Magnitude = sqrt ( x^2 + y^2)

=> Magnitude = sqrt ( [(18).(18)] + [(-15.5)(-15.5)] )
=> Magnitude = sqrt (324 + 240.25)
=> Magnitude = sqrt ( 564.25)
=> Magnitude = 23.75

With part B I get the same answer as you using:

tan^-1 (y /x)

tan^-1 (15.5/18)

=> Angle = 40.73 degrees

#### FAJISTE

Yeah, that answer is incorrect. I don't get what it means by respect to the x axis

#### prime-factor

If you want to measure it with respect to the x axis it means that you start on the x - axis and move counter clockwise to your angle. I assume?

#### FAJISTE

Ya, that gives me 360 - 40.73 = 319.27, which was wrong :(

#### rl.bhat

Homework Helper
Wright the angle as -40.73 degree.
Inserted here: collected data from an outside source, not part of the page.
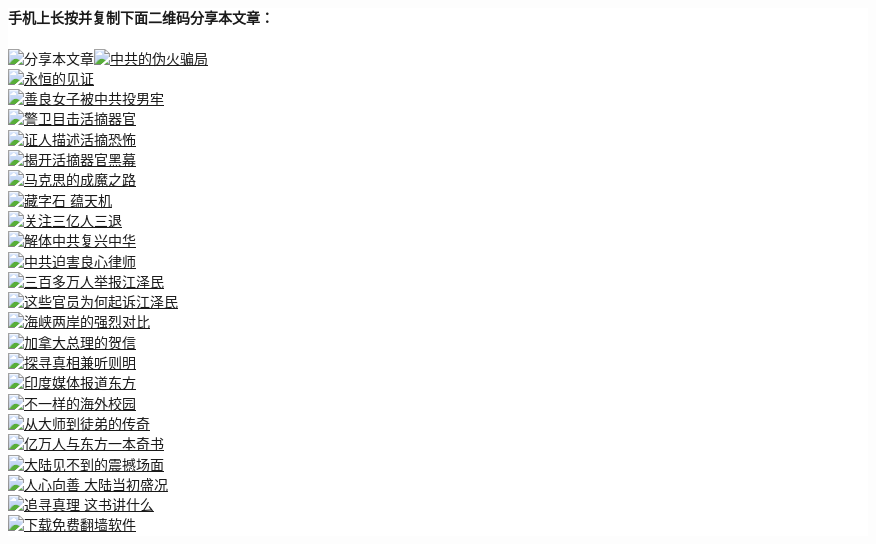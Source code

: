 <strong>手机上长按并复制下面二维码分享本文章：</strong><br><br><img src="https://chart.apis.google.com/chart?cht=qr&chs=240x240&choe=UTF-8&chld=M|2&chl=https://github.com/mzixql3530/djy/blob/master/gb/12/8/12/n3657715.md%231" title="分享本文章"></td><td VALIGN=TOP><a href="https://github.com/mzixql3530/djy/blob/master/gb/16/1/21/n4622075.md?dfh#1" target="_blank"><img src="https://raw.githubusercontent.com/mzixql3530/djy/master/gb/300/wei-f1.jpg" title="中共的伪火骗局"  alt="中共的伪火骗局"></a><br><a href="https://github.com/mzixql3530/www/blob/master/README.md?dfh#9" target="_blank"><img src="https://raw.githubusercontent.com/mzixql3530/djy/master/gb/300/yong-h.jpg" title="永恒的见证"  alt="永恒的见证"></a><br><a href="https://github.com/mzixql3530/djy/blob/master/gb/13/9/29/n3974789.md?dfh#1" target="_blank"><img src="https://raw.githubusercontent.com/mzixql3530/djy/master/gb/300/shang-lnz.jpg" title="善良女子被中共投男牢"  alt="善良女子被中共投男牢"></a><br><a href="https://github.com/mzixql3530/djy/blob/master/gb/16/3/16/n4663449.md?dfh#1" target="_blank"><img src="https://raw.githubusercontent.com/mzixql3530/djy/master/gb/300/huo-z3.jpg" title="警卫目击活摘器官"  alt="警卫目击活摘器官"></a><br><a href="https://github.com/mzixql3530/djy/blob/master/gb/16/8/7/n8177641.md?dfh#1" target="_blank"><img src="https://raw.githubusercontent.com/mzixql3530/djy/master/gb/300/huo-z4.jpg" title="证人描述活摘恐怖"  alt="证人描述活摘恐怖"></a><br><a href="https://github.com/mzixql3530/djy/blob/master/gb/10/4/19/n2881569.md?dfh#1" target="_blank"><img src="https://raw.githubusercontent.com/mzixql3530/djy/master/gb/300/huo-z1.jpg" title="揭开活摘器官黑幕"  alt="揭开活摘器官黑幕"></a><br><a href="https://github.com/mzixql3530/djy/blob/master/gb/10/11/7/n3077476.md?dfh#1" target="_blank"><img src="https://raw.githubusercontent.com/mzixql3530/djy/master/gb/300/ma-ks.jpg" title="马克思的成魔之路"  alt="马克思的成魔之路"></a><br><a href="https://github.com/mzixql3530/djy/blob/master/gb/14/6/9/n4173977.md?dfh#1" target="_blank"><img src="https://raw.githubusercontent.com/mzixql3530/djy/master/gb/300/chang-zs.jpg" title="藏字石 蕴天机"  alt="藏字石 蕴天机"></a><br><a href="https://github.com/mzixql3530/djy/blob/master/gb/18/5/10/n10381511.md?dfh#1" target="_blank"><img src="https://raw.githubusercontent.com/mzixql3530/djy/master/gb/300/st1.jpg" title="关注三亿人三退"  alt="关注三亿人三退"></a><br><a href="https://github.com/mzixql3530/djy/blob/master/gb/18/3/21/n10237682.md?dfh#1" target="_blank"><img src="https://raw.githubusercontent.com/mzixql3530/djy/master/gb/300/jie-t.jpg" title="解体中共复兴中华"  alt="解体中共复兴中华"></a><br><a href="https://github.com/mzixql3530/djy/blob/master/gb/9/2/9/n2422991.md?dfh#1" target="_blank"><img src="https://raw.githubusercontent.com/mzixql3530/djy/master/gb/300/gao-zs.jpg" title="中共迫害良心律师"  alt="中共迫害良心律师"></a><br><a href="https://github.com/mzixql3530/djy/blob/master/gb/18/12/9/n10900044.md?dfh#1" target="_blank"><img src="https://raw.githubusercontent.com/mzixql3530/djy/master/gb/300/sj1.jpg" title="三百多万人举报江泽民"  alt="三百多万人举报江泽民"></a><br><a href="https://github.com/mzixql3530/djy/blob/master/gb/18/8/28/n10672014.md?dfh#1" target="_blank"><img src="https://raw.githubusercontent.com/mzixql3530/djy/master/gb/300/sj2.jpg" title="这些官员为何起诉江泽民"  alt="这些官员为何起诉江泽民"></a><br><a href="https://github.com/mzixql3530/djy/blob/master/gb/8/12/18/n2367165.md?dfh#1" target="_blank"><img src="https://raw.githubusercontent.com/mzixql3530/djy/master/gb/300/liangan.jpg" title="海峡两岸的强烈对比"  alt="海峡两岸的强烈对比"></a><br><a href="https://github.com/mzixql3530/djy/blob/master/gb/15/12/10/n4593139.md?dfh#1" target="_blank"><img src="https://raw.githubusercontent.com/mzixql3530/djy/master/gb/300/jia-ndzl.jpg" title="加拿大总理的贺信"  alt="加拿大总理的贺信"></a><br><a href="https://github.com/mzixql3530/djy/blob/master/gb/11/6/17/n3289382.md?dfh#1" target="_blank"><img src="https://raw.githubusercontent.com/mzixql3530/djy/master/gb/300/xiao-wd.jpg" title="探寻真相兼听则明"  alt="探寻真相兼听则明"></a><br><a href="https://github.com/mzixql3530/djy/blob/master/gb/18/10/27/n10812623.md?dfh#1" target="_blank"><img src="https://raw.githubusercontent.com/mzixql3530/djy/master/gb/300/yindu.jpg" title="印度媒体报道东方"  alt="印度媒体报道东方"></a><br><a href="https://github.com/mzixql3530/djy/blob/master/gb/18/6/9/n10469652.md?dfh#1" target="_blank"><img src="https://raw.githubusercontent.com/mzixql3530/djy/master/gb/300/xie-j.jpg" title="不一样的海外校园"  alt="不一样的海外校园"></a><br><a href="https://github.com/mzixql3530/djy/blob/master/gb/7/4/5/n1669415.md?dfh#1" target="_blank"><img src="https://raw.githubusercontent.com/mzixql3530/djy/master/gb/300/li-up.jpg" title="从大师到徒弟的传奇"  alt="从大师到徒弟的传奇"></a><br><a href="https://github.com/mzixql3530/djy/blob/master/gb/17/5/26/n9191512.md?dfh#1" target="_blank"><img src="https://raw.githubusercontent.com/mzixql3530/djy/master/gb/300/zfl2.jpg" title="亿万人与东方一本奇书"  alt="亿万人与东方一本奇书"></a><br><a href="https://github.com/mzixql3530/djy/blob/master/gb/13/11/27/n4020290.md?dfh#1" target="_blank"><img src="https://raw.githubusercontent.com/mzixql3530/djy/master/gb/300/zhen-h.jpg" title="大陆见不到的震撼场面"  alt="大陆见不到的震撼场面"></a><br><a href="https://github.com/mzixql3530/djy/blob/master/gb/15/7/17/n4482910.md?dfh#1" target="_blank"><img src="https://raw.githubusercontent.com/mzixql3530/djy/master/gb/300/dalu-sk.jpg" title="人心向善 大陆当初盛况"  alt="人心向善 大陆当初盛况"></a><br><a href="https://github.com/mzixql3530/djy/blob/master/gb/19/1/5/n10955468.md?dfh#1" target="_blank"><img src="https://raw.githubusercontent.com/mzixql3530/djy/master/gb/300/zfl1.jpg" title="追寻真理 这书讲什么"  alt="追寻真理 这书讲什么"></a><br><a href="https://github.com/mzixql3530/www/blob/master/README.md?dfh#1" target="_blank"><img src="https://raw.githubusercontent.com/mzixql3530/djy/master/gb/300/fq1.jpg" title="下载免费翻墙软件"  alt="下载免费翻墙软件"></a><br></td></tr></table>
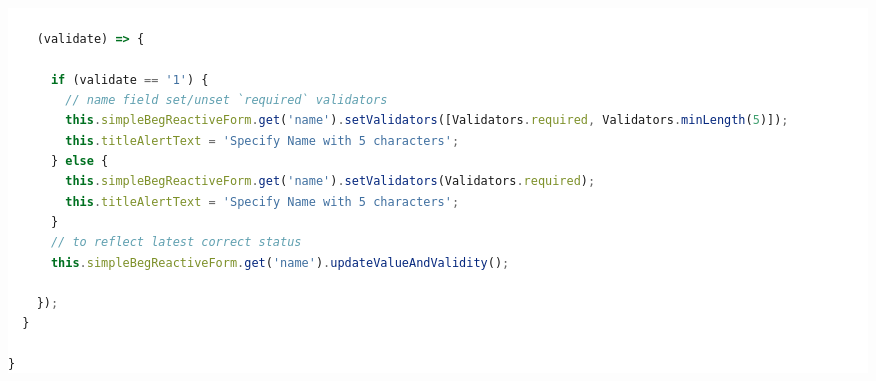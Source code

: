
 ```typescript

    (validate) => {

      if (validate == '1') {
        // name field set/unset `required` validators
        this.simpleBegReactiveForm.get('name').setValidators([Validators.required, Validators.minLength(5)]);
        this.titleAlertText = 'Specify Name with 5 characters';
      } else {
        this.simpleBegReactiveForm.get('name').setValidators(Validators.required);
        this.titleAlertText = 'Specify Name with 5 characters';
      }
      // to reflect latest correct status
      this.simpleBegReactiveForm.get('name').updateValueAndValidity();

    });
  }

}
```
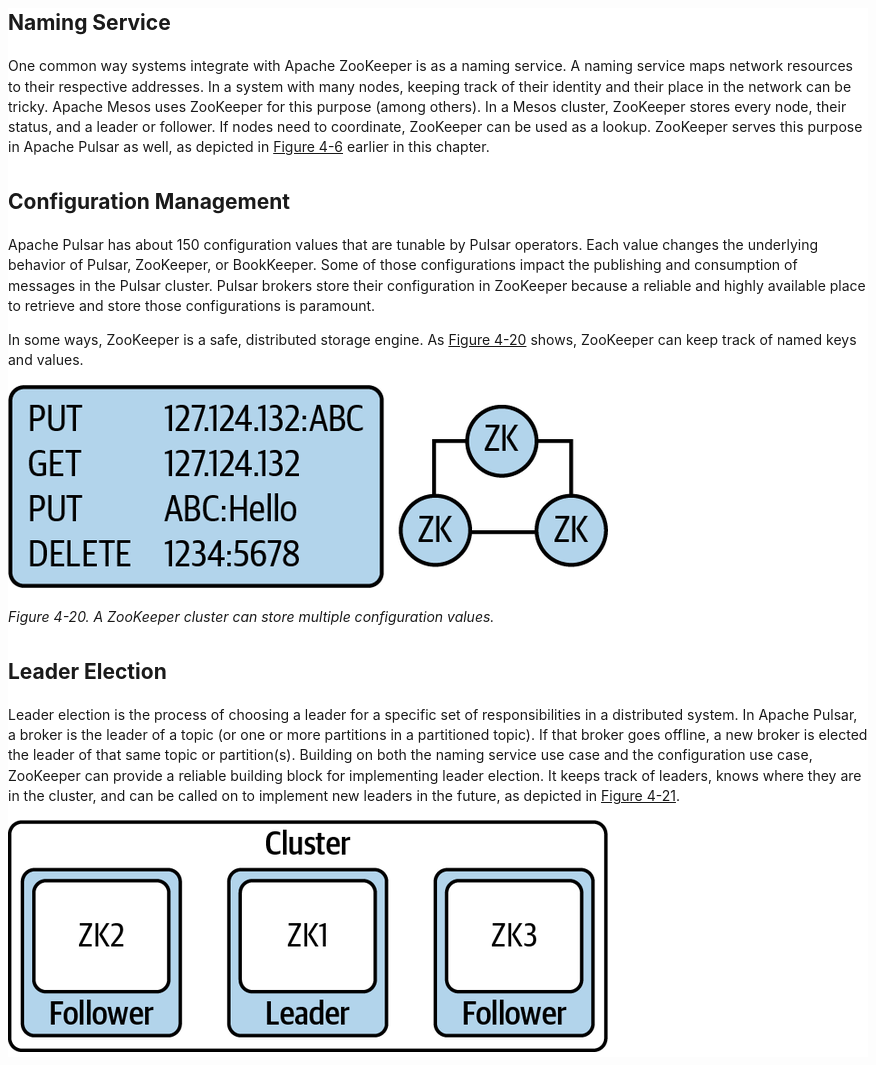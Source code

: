 ## Naming Service

One common way systems integrate with Apache ZooKeeper is as a naming service. A naming service maps network resources to their respective addresses. In a system with many nodes, keeping track of their identity and their place in the network can be tricky. Apache Mesos uses ZooKeeper for this purpose (among others). In a Mesos cluster, ZooKeeper stores every node, their status, and a leader or follower. If nodes need to coordinate, ZooKeeper can be used as a lookup. ZooKeeper serves this purpose in Apache Pulsar as well, as depicted in [Figure 4-6](https://learning.oreilly.com/library/view/mastering-apache-pulsar/9781492084891/ch04.html#broker_one_is_not_the_leader_for_topic) earlier in this chapter.

## Configuration Management

Apache Pulsar has about 150 configuration values that are tunable by Pulsar operators. Each value changes the underlying behavior of Pulsar, ZooKeeper, or BookKeeper. Some of those configurations impact the publishing and consumption of messages in the Pulsar cluster. Pulsar brokers store their configuration in ZooKeeper because a reliable and highly available place to retrieve and store those configurations is paramount.

In some ways, ZooKeeper is a safe, distributed storage engine. As [Figure 4-20](https://learning.oreilly.com/library/view/mastering-apache-pulsar/9781492084891/ch04.html#a_zookeeper_cluster_can_store_multiple) shows, ZooKeeper can keep track of named keys and values.

![A ZooKeeper cluster can store multiple configuration values.](../img/mapu_0420.png)

*Figure 4-20. A ZooKeeper cluster can store multiple configuration values.*

## Leader Election

Leader election is the process of choosing a leader for a specific set of responsibilities in a distributed system. In Apache Pulsar, a broker is the leader of a topic (or one or more partitions in a partitioned topic). If that broker goes offline, a new broker is elected the leader of that same topic or partition(s). Building on both the naming service use case and the configuration use case, ZooKeeper can provide a reliable building block for implementing leader election. It keeps track of leaders, knows where they are in the cluster, and can be called on to implement new leaders in the future, as depicted in [Figure 4-21](https://learning.oreilly.com/library/view/mastering-apache-pulsar/9781492084891/ch04.html#in_this_leader-follower_modelcomma_the).

![In this leader-follower model, the values are tracked across ZooKeeper nodes.](../img/mapu_0421.png)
Because angle in clockwise is taken as negative.

#### FAJISTE

Are you sure? I have one last try and I don't wanna get it wrong!

Homework Helper
I think so.

#### FAJISTE

im scared to try iot :(

#### FAJISTE

can anyone confirm -40.73?

#### jerrdan

Yes, -40.73 is what I get too.

This means the angle is 40.73 degrees below the horizontal axis.